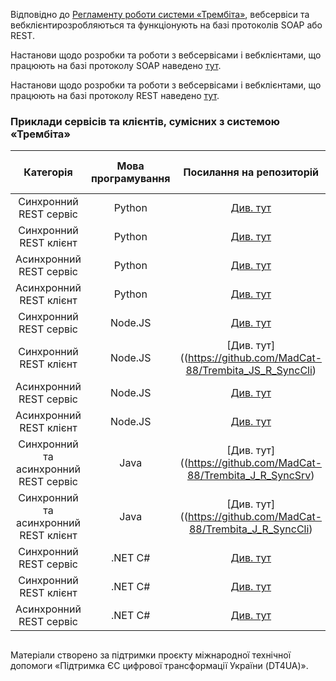 Відповідно до [Регламенту роботи системи «Трембіта»](https://portal.trembita.gov.ua/media/website-media/Регламент_Трембіта_v4.0.pdf), вебсервіси та вебклієнтирозробляються та функціонують на базі протоколів SOAP або REST.

Настанови щодо розробки та роботи з вебсервісами і вебклієнтами, що працюють на базі протоколу SOAP наведено [тут](https://github.com/MadCat-88/Services-development-for-Trembita-system/blob/main/SOAP%20services%20development%20for%20Trembita%20system.md).

Настанови щодо розробки та роботи з вебсервісами і вебклієнтами, що працюють на базі протоколу REST наведено [тут](https://github.com/MadCat-88/Services-development-for-Trembita-system/blob/main/REST%20services%20development%20for%20Trembita%20system.md).

### Приклади сервісів та клієнтів, сумісних з системою «Трембіта»

|        Категорія        | Мова програмування |                          Посилання на репозиторій                           |        Категорія        | Мова програмування |                  Посилання на репозиторій                   |
|:-----------------------:|:------------------:|:---------------------------------------------------------------------------:|:-----------------------:|:------------------:|:-----------------------------------------------------------:|
| Синхронний REST сервіс  |       Python       |     [Див. тут](https://github.com/MadCat-88/Trembita_Py_R_SyncSrv)      | Синхронний SOAP сервіс  |       Python       | [Див. тут](https://github.com/MadCat-88/Trembita_Py_S_SyncSrv) |
| Синхронний REST клієнт  |       Python       |     [Див. тут](https://github.com/MadCat-88/Trembita_Py_R_SyncCli)      | Синхронний SOAP клієнт  |       Python       |                        [Див. тут](https://github.com/MadCat-88/Trembita_Py_S_SyncCli)                         |
| Асинхронний REST сервіс |       Python       |                                [Див. тут]()                                 | Асинхронний SOAP сервіс |       Python       |                        [Див. тут]()                         |
| Асинхронний REST клієнт |       Python       |                                [Див. тут]()                                 | Асинхронний SOAP клієнт |       Python       |                        [Див. тут]()                         |
| Синхронний REST сервіс  |      Node.JS       |                                [Див. тут](https://github.com/MadCat-88/Trembita_JS_R_SyncSrv)                                 | Синхронний SOAP сервіс  |      Node.JS       |                        [Див. тут]()                         |
| Синхронний REST клієнт  |      Node.JS       |                                [Див. тут]((https://github.com/MadCat-88/Trembita_JS_R_SyncCli)                                 | Синхронний SOAP клієнт  |      Node.JS       |                        [Див. тут]()                         |
| Асинхронний REST сервіс |      Node.JS       |                                [Див. тут]()                                 | Асинхронний SOAP сервіс |      Node.JS       |                        [Див. тут]()                         |
| Асинхронний REST клієнт |      Node.JS       |                                [Див. тут]()                                 | Асинхронний SOAP клієнт |      Node.JS       |                        [Див. тут]()                         |
| Синхронний та асинхронний REST сервіс  |        Java        |          [Див. тут]((https://github.com/MadCat-88/Trembita_J_R_SyncSrv)          | Синхронний та асинхронний SOAP сервіс  |        Java        |  [Див. тут]([https://github.com/Wishmaster-sa/SpringWSsoap](https://github.com/MadCat-88/Trembita_J_S_SyncSrv))  |
| Синхронний та асинхронний REST клієнт  |        Java        |        [Див. тут]((https://github.com/MadCat-88/Trembita_J_R_SyncCli)         | Синхронний та асинхронний SOAP клієнт  |        Java        |                        [Див. тут](https://github.com/MadCat-88/Trembita_J_S_SyncCli)                         |
| Синхронний REST сервіс  |      .NET C#       |                                [Див. тут]()                                 | Синхронний SOAP сервіс  |      .NET C#       |                        [Див. тут]()                         |
| Синхронний REST клієнт  |      .NET C#       |                                [Див. тут]()                                 | Синхронний SOAP клієнт  |      .NET C#       |                        [Див. тут]()                         |
| Асинхронний REST сервіс |      .NET C#       |                                [Див. тут]()                                 | Асинхронний SOAP сервіс |      .NET C#       |                        [Див. тут]()                         |


 ## 
Матеріали створено за підтримки проєкту міжнародної технічної допомоги «Підтримка ЄС цифрової трансформації України (DT4UA)».
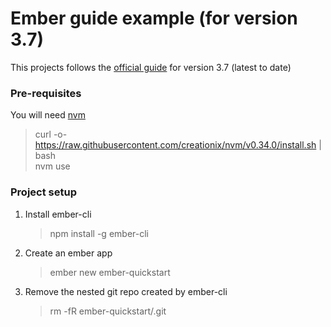 # Ember guide example (for version 3.7)

This projects follows the [official guide](https://guides.emberjs.com/release/getting-started/quick-start/) for version 3.7 (latest to date)

### Pre-requisites
You will need [nvm](https://github.com/creationix/nvm)
> curl -o- https://raw.githubusercontent.com/creationix/nvm/v0.34.0/install.sh | bash  
> nvm use   

### Project setup 
1. Install ember-cli
   > npm install -g ember-cli   
2. Create an ember app
   > ember new ember-quickstart
3. Remove the nested git repo created by ember-cli
   > rm -fR ember-quickstart/.git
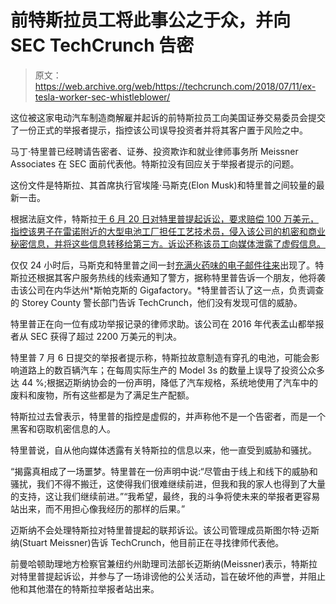 # 前特斯拉员工将此事公之于众，并向 SEC TechCrunch 告密

> 原文：<https://web.archive.org/web/https://techcrunch.com/2018/07/11/ex-tesla-worker-sec-whistleblower/>

这位被这家电动汽车制造商解雇并起诉的前特斯拉员工向美国证券交易委员会提交了一份正式的举报者提示，指控该公司误导投资者并将其客户置于风险之中。

马丁·特里普已经聘请告密者、证券、投资欺诈和就业律师事务所 Meissner Associates 在 SEC 面前代表他。特斯拉没有回应关于举报者提示的问题。

这份文件是特斯拉、其首席执行官埃隆·马斯克(Elon Musk)和特里普之间较量的最新一击。

根据法庭文件，特斯拉[于 6 月 20 日对特里普提起诉讼，要求赔偿 100 万美元，指控该男子在雷诺附近的大型电池工厂担任工艺技术员，侵入该公司的机密和商业秘密信息，并将这些信息转移给第三方。诉讼还称该员工向媒体泄露了虚假信息。](https://web.archive.org/web/20221205061739/https://techcrunch.com/2018/06/20/tesla-sues-former-employee-sabotage/)

仅仅 24 小时后，马斯克和特里普之间一封[充满火药味的电子邮件往来](https://web.archive.org/web/20221205061739/https://techcrunch.com/2018/06/21/a-tesla-telenovela/)出现了。特斯拉还根据其客户服务热线的线索通知了警方，据称特里普告诉一个朋友，他将袭击该公司在内华达州*斯帕克斯的 Gigafactory。*特里普否认了这一点，负责调查的 Storey County 警长部门告诉 TechCrunch，他们没有发现可信的威胁。

特里普正在向一位有成功举报记录的律师求助。该公司在 2016 年代表孟山都举报者从 SEC 获得了超过 2200 万美元的判决。

特里普 7 月 6 日提交的举报者提示称，特斯拉故意制造有穿孔的电池，可能会影响道路上的数百辆汽车；在每周实际生产的 Model 3s 的数量上误导了投资公众多达 44 %;根据迈斯纳协会的一份声明，降低了汽车规格，系统地使用了汽车中的废料和废物，所有这些都是为了满足生产配额。

特斯拉过去曾表示，特里普的指控是虚假的，并声称他不是一个告密者，而是一个黑客和窃取机密信息的人。

特里普说，自从他向媒体透露有关特斯拉的信息以来，他一直受到威胁和骚扰。

“揭露真相成了一场噩梦。特里普在一份声明中说:“尽管由于线上和线下的威胁和骚扰，我们不得不搬迁，这使得我们很难继续前进，但我和我的家人也得到了大量的支持，这让我们继续前进。”“我希望，最终，我的斗争将使未来的举报者更容易站出来，而不用担心像我经历的那样的后果。”

迈斯纳不会处理特斯拉对特里普提起的联邦诉讼。该公司管理成员斯图尔特·迈斯纳(Stuart Meissner)告诉 TechCrunch，他目前正在寻找律师代表他。

前曼哈顿助理地方检察官兼纽约州助理司法部长迈斯纳(Meissner)表示，特斯拉对特里普提起诉讼，并参与了一场诽谤他的公关活动，旨在破坏他的声誉，并阻止他和其他潜在的特斯拉举报者站出来。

**The task:** From the listing above, collect each line in which the string "creationix" appears.

**Answer to this exercise:**
You will need [nvm](https://github.com/creationix/nvm)
> curl -o- https://raw.githubusercontent.com/creationix/nvm/v0.34.0/install.sh | bash  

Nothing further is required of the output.